Mes bons plans théâtre et danseUn bouquet final pour nouer la gerbe de saison
Quelques recommandations de dernière minute avant le tomber de rideau estival sur les plateaux genevois. Dont un événement majeur.

On peut dire qu’ils soignent leur sortie de scène, Natacha Koutchoumov et Denis Maillefer. Non qu’ils aient négligé leurs six ans de service irréprochable, loin s’en faut. Du tandem estampillé NKDM, l’histoire retiendra l’exploit d’avoir brillamment accompagné la Comédie de Genève du boulevard des Philosophes à la gare des Eaux-Vives. Reste que leur départ du cockpit qu’ils céderont cet été à Séverine Chavrier, les copilotes l’ont imaginé comme un bouquet final. Une véritable culmination – même si leur patte se fera encore sentir durant la programmation de la saison 2023-2024.
Un triple monument à la Comédie
Jugez un peu. Pour clore son mandat de codirection, le duo confie son grand plateau du 1er au 27 juin au non moins grand maître du théâtre contemporain qu’est le Polonais Krystian Lupa. Quatre heures durant, l’adaptateur jusqu’ici de Musil, Dostoïevski, Boulgakov, Nietzsche ou Thomas Bernhard – parmi d’autres – transposera le monument littéraire laissé par l’Allemand G. W. Sebald, «Les émigrants».

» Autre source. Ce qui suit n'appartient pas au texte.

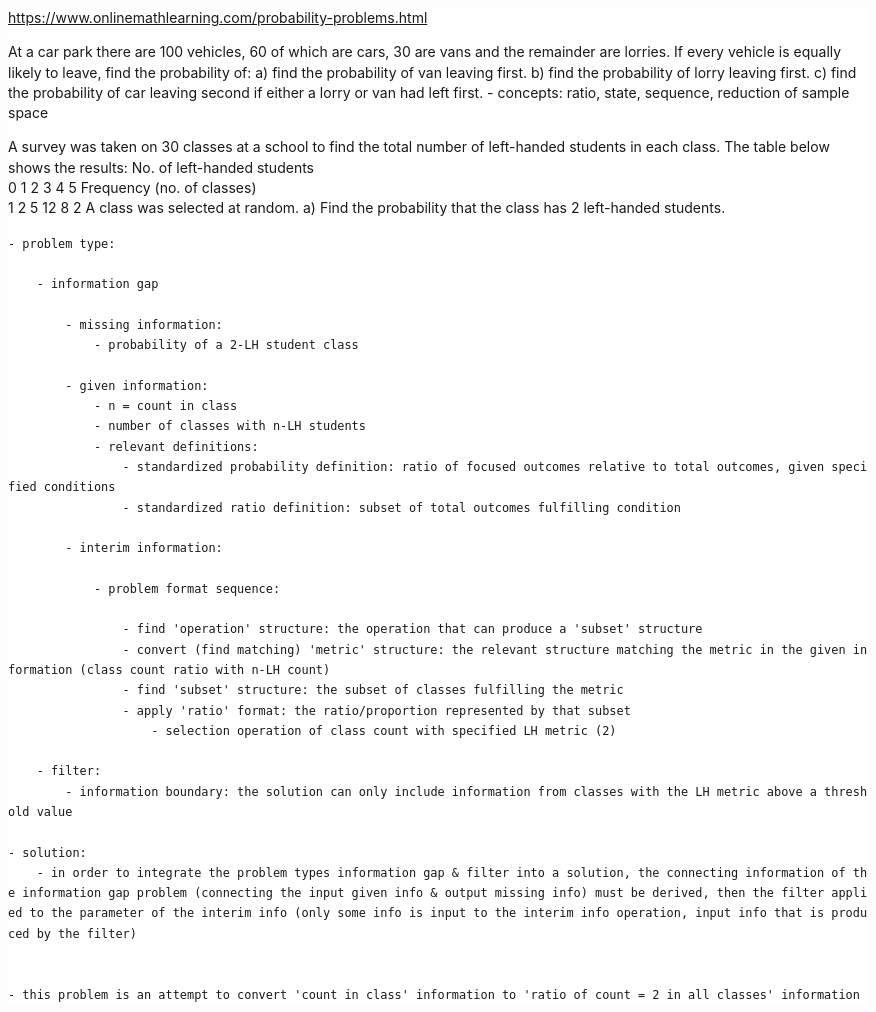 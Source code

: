 https://www.onlinemathlearning.com/probability-problems.html

At a car park there are 100 vehicles, 60 of which are cars, 30 are vans and the remainder are lorries. If every vehicle is equally likely to leave, find the probability of:
a) find the probability of van leaving first.
b) find the probability of lorry leaving first.
c) find the probability of car leaving second if either a lorry or van had left first. 
	- concepts: ratio, state, sequence, reduction of sample space

 A survey was taken on 30 classes at a school to find the total number of left-handed students in each class. The table below shows the results:
No. of left-handed students 	
0 	1 	2 	3 	4 	5
Frequency (no. of classes) 	
1 	2 	5 	12 	8 	2
A class was selected at random.
a) Find the probability that the class has 2 left-handed students.

	- problem type: 

		- information gap

			- missing information: 
				- probability of a 2-LH student class

			- given information:
				- n = count in class
				- number of classes with n-LH students
				- relevant definitions:
					- standardized probability definition: ratio of focused outcomes relative to total outcomes, given specified conditions
					- standardized ratio definition: subset of total outcomes fulfilling condition

			- interim information:

				- problem format sequence:

					- find 'operation' structure: the operation that can produce a 'subset' structure
					- convert (find matching) 'metric' structure: the relevant structure matching the metric in the given information (class count ratio with n-LH count)
					- find 'subset' structure: the subset of classes fulfilling the metric
					- apply 'ratio' format: the ratio/proportion represented by that subset
						- selection operation of class count with specified LH metric (2)

		- filter:
			- information boundary: the solution can only include information from classes with the LH metric above a threshold value

	- solution:
		- in order to integrate the problem types information gap & filter into a solution, the connecting information of the information gap problem (connecting the input given info & output missing info) must be derived, then the filter applied to the parameter of the interim info (only some info is input to the interim info operation, input info that is produced by the filter)


	- this problem is an attempt to convert 'count in class' information to 'ratio of count = 2 in all classes' information
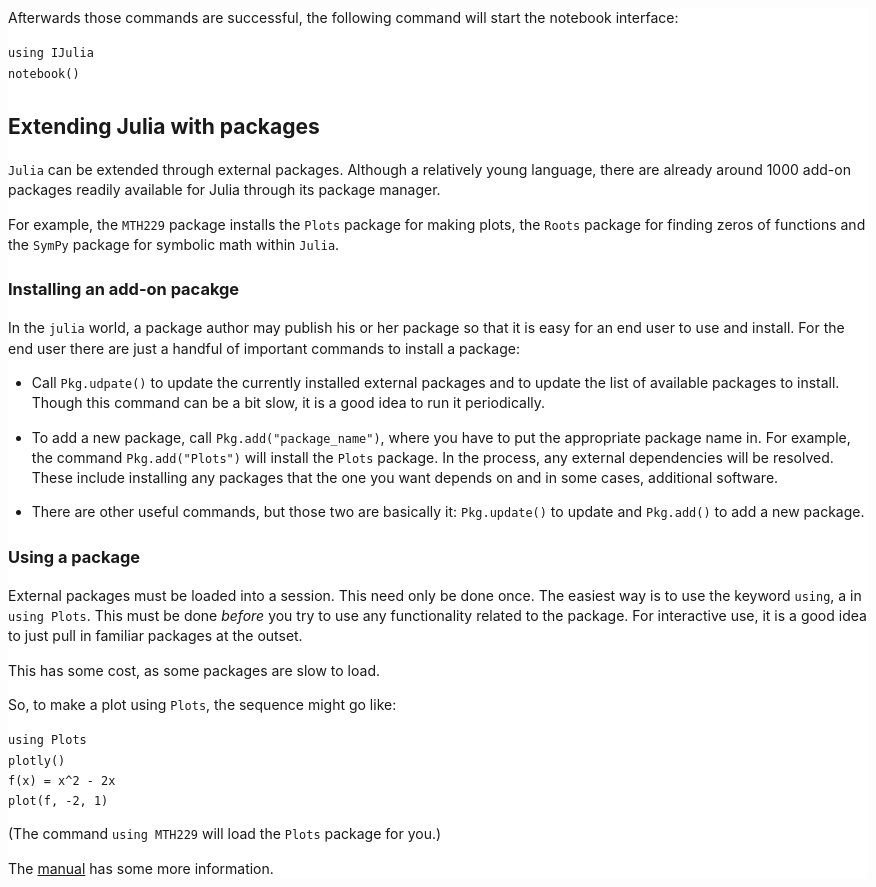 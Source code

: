 
Afterwards those commands are successful, the following command will
start the notebook interface:

```verbatim
using IJulia
notebook()
```


## Extending Julia with packages

`Julia` can be extended through external packages. Although a
relatively young language, there are already around 1000 add-on packages
readily available for Julia through its package manager.

For example, the `MTH229` package installs the `Plots` package for making plots, the `Roots` package for finding zeros of functions and the `SymPy` package for symbolic math within `Julia`.

### Installing an add-on pacakge

In the `julia` world, a package author may publish his or her package
so that it is easy for an end user to use and install. For the end
user there are just a handful of important commands to install a
package:

* Call `Pkg.udpate()` to update the currently installed external
  packages and to update the list of available packages to
  install. Though this command can be a bit slow, it is a good idea to
  run it periodically.

* To add a new package, call `Pkg.add("package_name")`, where you have
  to put the appropriate package name in. For example, the command
  `Pkg.add("Plots")` will install the `Plots` package. In the
  process, any external dependencies will be resolved. These include
  installing any packages that the one you want depends on and in some
  cases, additional software.

* There are other useful commands, but those two are basically it:
  `Pkg.update()` to update and `Pkg.add()` to add a new package.


### Using a package

External packages must be loaded into a session. This need only be
done once. The easiest way is to use the keyword `using`, a in `using
Plots`. This must be done *before* you try to use any functionality
related to the package. For interactive use, it is a good idea to just
pull in familiar packages at the outset.

This has some cost, as some packages are slow to load.

So, to make a plot using `Plots`, the sequence might go like:

```
using Plots
plotly()
f(x) = x^2 - 2x
plot(f, -2, 1)			
```

(The command `using MTH229` will load the `Plots` package for you.)

The [manual](http://julia.readthedocs.org/en/latest/manual/packages/) has some more information.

Produite par la Comédie, cette création très attendue, reposant sur une dizaine de comédiens romands présents à la fois sur scène et sur l’écran qui s’y déploiera, sera ensuite programmée au Festival d’Avignon avant une tournée européenne. Juste retour des choses, puisque le roman de 1992 recompose sur la base de quatre destinées l’histoire commune du déracinement propre au XXe siècle.
Tours et détours historiques
D’histoire, mais également de géographie il sera question dans deux spectacles plus locaux et de moindre ambition. Du 30 mai au 4 juin, le Théâtre Saint-Gervais prêtera quant à lui son plateau à son ancien directeur, Philippe Macasdar, qui y créera «Trois sœurs au Caire», une incursion égyptienne mêlant la correspondance de Tchekhov au passé familial du dramaturge, sur fond de bouillonnement social.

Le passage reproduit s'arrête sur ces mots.